→ **Given information**:

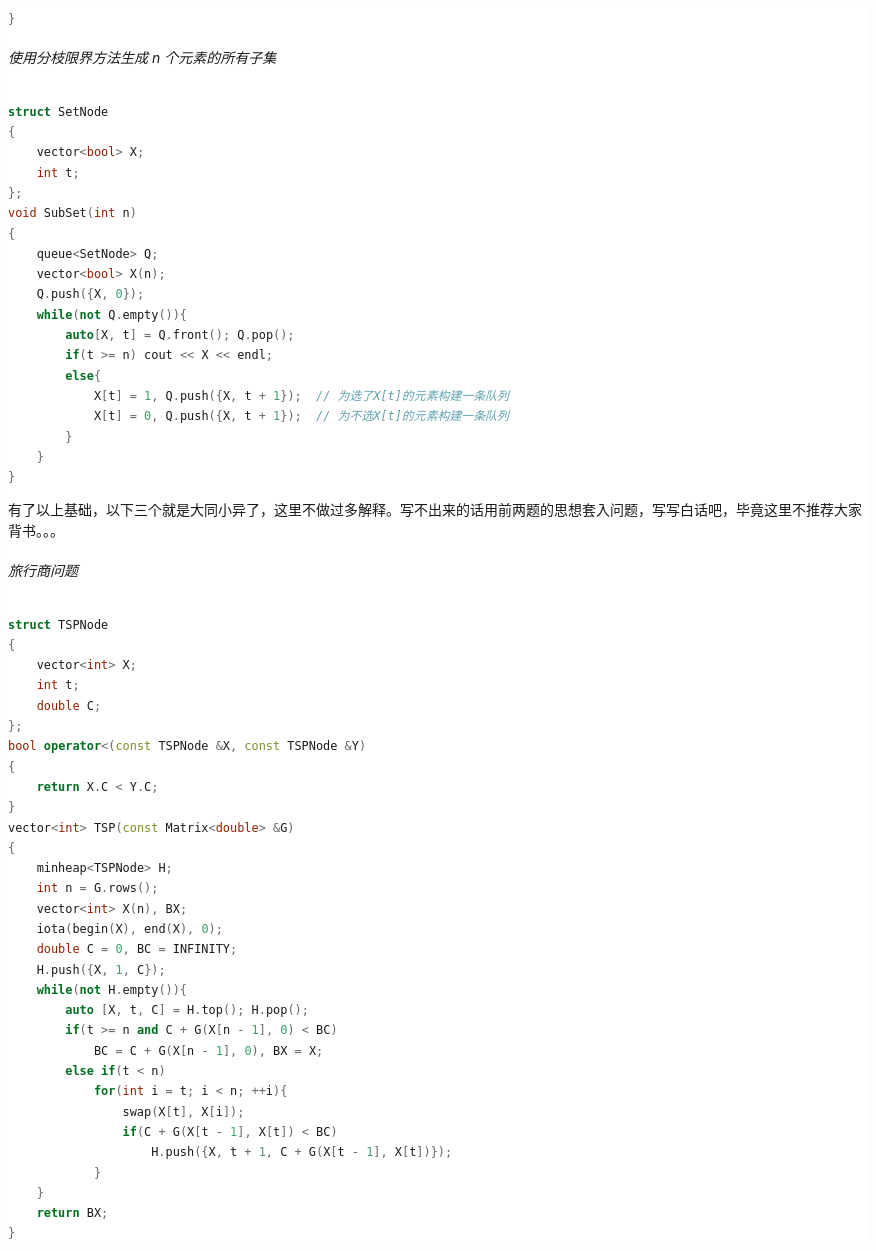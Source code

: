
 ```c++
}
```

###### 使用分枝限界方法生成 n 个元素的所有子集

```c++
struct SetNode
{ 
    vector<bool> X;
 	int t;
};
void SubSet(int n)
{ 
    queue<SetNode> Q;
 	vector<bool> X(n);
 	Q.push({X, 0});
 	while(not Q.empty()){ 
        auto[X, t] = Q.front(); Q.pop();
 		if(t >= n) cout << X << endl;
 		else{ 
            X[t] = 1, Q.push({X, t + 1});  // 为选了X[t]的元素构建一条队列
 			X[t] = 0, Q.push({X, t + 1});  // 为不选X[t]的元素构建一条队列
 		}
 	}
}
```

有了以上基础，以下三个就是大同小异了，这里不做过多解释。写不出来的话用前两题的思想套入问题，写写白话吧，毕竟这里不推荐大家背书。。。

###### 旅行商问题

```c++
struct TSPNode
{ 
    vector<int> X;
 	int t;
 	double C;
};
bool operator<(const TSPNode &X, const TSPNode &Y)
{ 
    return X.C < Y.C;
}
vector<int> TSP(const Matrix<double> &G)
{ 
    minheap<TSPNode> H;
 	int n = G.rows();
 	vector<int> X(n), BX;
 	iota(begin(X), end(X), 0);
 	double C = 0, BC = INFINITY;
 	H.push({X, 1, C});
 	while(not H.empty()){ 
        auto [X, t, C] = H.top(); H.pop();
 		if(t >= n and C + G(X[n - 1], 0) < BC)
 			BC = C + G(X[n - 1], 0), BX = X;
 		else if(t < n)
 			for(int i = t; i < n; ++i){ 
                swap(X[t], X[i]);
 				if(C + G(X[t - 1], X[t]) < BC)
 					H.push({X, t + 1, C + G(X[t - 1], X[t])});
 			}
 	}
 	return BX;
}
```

→ **Directions for this task**: The records above must be echoed exactly, minus their pictures.

→ **Result**:
Source code

:
 ```c++
}
```

###### 使用分枝限界方法生成 n 个元素的所有子集

```c++
struct SetNode
{ 
    vector<bool> X;
 	int t;
};
void SubSet(int n)
{ 
    queue<SetNode> Q;
 	vector<bool> X(n);
 	Q.push({X, 0});
 	while(not Q.empty()){ 
        auto[X, t] = Q.front(); Q.pop();
 		if(t >= n) cout << X << endl;
 		else{ 
            X[t] = 1, Q.push({X, t + 1});  // 为选了X[t]的元素构建一条队列
 			X[t] = 0, Q.push({X, t + 1});  // 为不选X[t]的元素构建一条队列
 		}
 	}
}
```

有了以上基础，以下三个就是大同小异了，这里不做过多解释。写不出来的话用前两题的思想套入问题，写写白话吧，毕竟这里不推荐大家背书。。。

###### 旅行商问题

```c++
struct TSPNode
{ 
    vector<int> X;
 	int t;
 	double C;
};
bool operator<(const TSPNode &X, const TSPNode &Y)
{ 
    return X.C < Y.C;
}
vector<int> TSP(const Matrix<double> &G)
{ 
    minheap<TSPNode> H;
 	int n = G.rows();
 	vector<int> X(n), BX;
 	iota(begin(X), end(X), 0);
 	double C = 0, BC = INFINITY;
 	H.push({X, 1, C});
 	while(not H.empty()){ 
        auto [X, t, C] = H.top(); H.pop();
 		if(t >= n and C + G(X[n - 1], 0) < BC)
 			BC = C + G(X[n - 1], 0), BX = X;
 		else if(t < n)
 			for(int i = t; i < n; ++i){ 
                swap(X[t], X[i]);
 				if(C + G(X[t - 1], X[t]) < BC)
 					H.push({X, t + 1, C + G(X[t - 1], X[t])});
 			}
 	}
 	return BX;
}
```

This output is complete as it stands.